In executing step S304, the MME network element may further execute the following steps:

s30401, determining a bisection axis of an intersection area; the bisection axis passes through the current position of the user terminal and bisects the intersection region;

s30402, determining the component size of the motion speed in the direction of the bisection axis;

s30403, determining a first timing value according to the component size; wherein the magnitude of the first timing value is inversely related to the absolute value of the magnitude of the component.

The principle of steps S30401-S30403 is shown in FIG. 3. Since the current active area of the ue is set to be circular and the signal coverage area of the first bs is cellular in this embodiment, that is, the current active area of the ue and the signal coverage area of the first bs can both be symmetric graphs, the intersection area is usually symmetric.

The shaded portion in fig. 3 is a symmetric intersection region, and the dotted line therein is a symmetric axis of the intersection region, that is, a bisection axis passing through the current position of the user terminal and bisecting the intersection region. Referring to fig. 3, the moving speed of the user terminal may be expressed as a vector from the location where the user terminal is currently located.

In step S30402, the component size of the motion velocity in the direction of the bisection axis is related to the size of the motion velocity itself, and also related to the included angle between the motion velocity and the bisection axis. The larger the movement speed is, the larger the component of the movement speed in the direction of the bisection axis is, and the smaller the included angle between the movement speed and the bisection axis is, the larger the component of the movement speed in the direction of the bisection axis is.

Referring to fig. 3, under the condition that the movement speed itself is not changed, when the movement speed coincides with the bisection axis, the area reduction speed of the intersection region is the fastest, so it can be inferred that the larger the component of the movement speed in the bisection axis direction is, the faster the area reduction speed of the intersection region is, and the time that the user terminal leaves the signal coverage area of the first base station, that is, the shorter the time period that the user terminal can still keep the connection with the first base station is, is predicted. Thus, the magnitude of the first timing value may be set so as to be inversely correlated with the absolute value of the magnitude of the component, and for example, the magnitude of the area of the intersection region may be calculated and the value obtained by dividing the result of squaring the magnitude of the area by the magnitude of the component may be calculated as the first timing value.

By executing step S304, the time when the ue leaves the signal coverage area of the first base station, that is, the time period during which the ue can still maintain connection with the first base station, can be predicted by a smaller data processing amount, so as to obtain the first timing value.

In step S305, the MME network element configures a first timer with a first timing value, so that the first timer stops timing after starting timing and until the first timing value is reached, and generates the trigger information.

In case the first timer itself is the first timing value, the MME network element may directly send the first timing value to the user terminal when performing step S305.

In performing step S3, that is, the step of generating the first timer, the second timer and the third timer according to the location information of the user terminal and the location information of the first base station, the following steps may be performed:

s306, generating a second timing value with a fixed numerical value;

s307, configuring a second timer with a second timing value.

Steps S306 to S307 are steps of generating the first timer value.

In step S306, a fixed value (e.g., 10S) may be generated as the second timing value.

In step S307, the MME network element configures a second timer with a second timing value, so that the second timer stops timing after starting timing and generates the trigger information until the second timing value is reached.

In case the second timer itself is the second timing value, the MME network element may directly send the second timing value to the user terminal when performing step S307.

s308, determining the movement speed of the user terminal according to the position information of the user terminal;

s309, acquiring the position information of the second base station; the second base station is a base station which is about to be accessed after the user terminal is predicted to be disconnected with the first base station;

s310, determining a base station distance between the first base station and the second base station according to the position information of the first base station and the position information of the second base station;

s311, determining movement time according to the base station distance and the movement speed;

s312, generating a third timing value according to the movement time;

s313, configuring a third timer with a third timing value.

The principle of step S308 is the same as that of step S301, and the movement speed of the user terminal may be calculated according to the coordinate time series in the location information of the user terminal, and according to the distance and the time difference between two adjacent coordinates in the coordinate time series.
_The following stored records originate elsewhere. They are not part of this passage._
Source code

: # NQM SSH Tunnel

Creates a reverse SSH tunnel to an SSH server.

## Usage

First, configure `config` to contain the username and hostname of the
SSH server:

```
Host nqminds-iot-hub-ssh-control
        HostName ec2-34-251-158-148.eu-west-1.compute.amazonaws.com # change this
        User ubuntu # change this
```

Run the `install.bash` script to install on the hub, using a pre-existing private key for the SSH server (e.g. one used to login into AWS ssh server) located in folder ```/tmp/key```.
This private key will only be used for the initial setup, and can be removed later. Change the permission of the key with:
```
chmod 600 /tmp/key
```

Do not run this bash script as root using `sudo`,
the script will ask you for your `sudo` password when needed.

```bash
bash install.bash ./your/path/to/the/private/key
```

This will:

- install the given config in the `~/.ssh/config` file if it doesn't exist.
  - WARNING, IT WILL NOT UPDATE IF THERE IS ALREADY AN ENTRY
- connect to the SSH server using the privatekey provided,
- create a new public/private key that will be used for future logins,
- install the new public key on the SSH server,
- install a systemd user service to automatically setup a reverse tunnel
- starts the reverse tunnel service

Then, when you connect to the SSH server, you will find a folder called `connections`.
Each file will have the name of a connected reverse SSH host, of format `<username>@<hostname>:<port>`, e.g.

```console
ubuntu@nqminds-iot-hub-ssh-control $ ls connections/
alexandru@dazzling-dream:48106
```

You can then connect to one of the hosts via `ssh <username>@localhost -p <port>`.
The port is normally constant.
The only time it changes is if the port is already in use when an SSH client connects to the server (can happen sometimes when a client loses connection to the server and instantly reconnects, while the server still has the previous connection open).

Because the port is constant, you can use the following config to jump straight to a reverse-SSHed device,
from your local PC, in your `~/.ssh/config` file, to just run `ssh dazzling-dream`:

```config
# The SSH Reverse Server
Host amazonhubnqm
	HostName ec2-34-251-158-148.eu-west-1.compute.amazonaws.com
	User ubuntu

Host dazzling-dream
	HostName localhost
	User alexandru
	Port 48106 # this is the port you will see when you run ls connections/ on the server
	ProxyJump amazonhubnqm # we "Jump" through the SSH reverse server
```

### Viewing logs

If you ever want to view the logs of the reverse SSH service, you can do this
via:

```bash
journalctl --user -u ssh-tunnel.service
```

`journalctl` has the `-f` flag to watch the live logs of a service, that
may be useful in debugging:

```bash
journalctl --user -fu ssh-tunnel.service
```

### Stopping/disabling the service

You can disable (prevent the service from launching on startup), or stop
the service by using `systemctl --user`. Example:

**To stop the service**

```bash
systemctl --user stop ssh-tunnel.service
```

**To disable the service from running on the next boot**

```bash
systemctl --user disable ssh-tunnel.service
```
In step S309, it is determined that the closest neighboring base station is searched as the second base station along the moving speed direction from the first base station, that is, it can be reasonably determined that the second base station is the base station to which the user terminal is about to access after the connection with the first base station is disconnected.

In step S310, referring to fig. 2, a base station distance between the first base station and the second base station is determined according to the position information of the first base station and the position information of the second base station. Specifically, the base station distance between the first base station and the second base station may be calculated according to respective longitude and latitude coordinates of the first base station and the second base station.

In step S311, since the second base station is generally the base station to which the movement speed is directed, the base station distance may be divided by the movement speed, and the obtained quotient is the movement time. The meaning of the movement time is to predict the time length required for the user terminal to start from the first base station and reach the second base station.

In step S312, the movement time may be set as the third timer value.

In step S313, the MME network element configures the third timer with a third timing value, so that the third timer stops timing and generates the trigger information after starting timing and until the third timing value is reached.

In case the third timer is the third timing value itself, the MME network element may directly send the third timing value to the user terminal when performing step S313.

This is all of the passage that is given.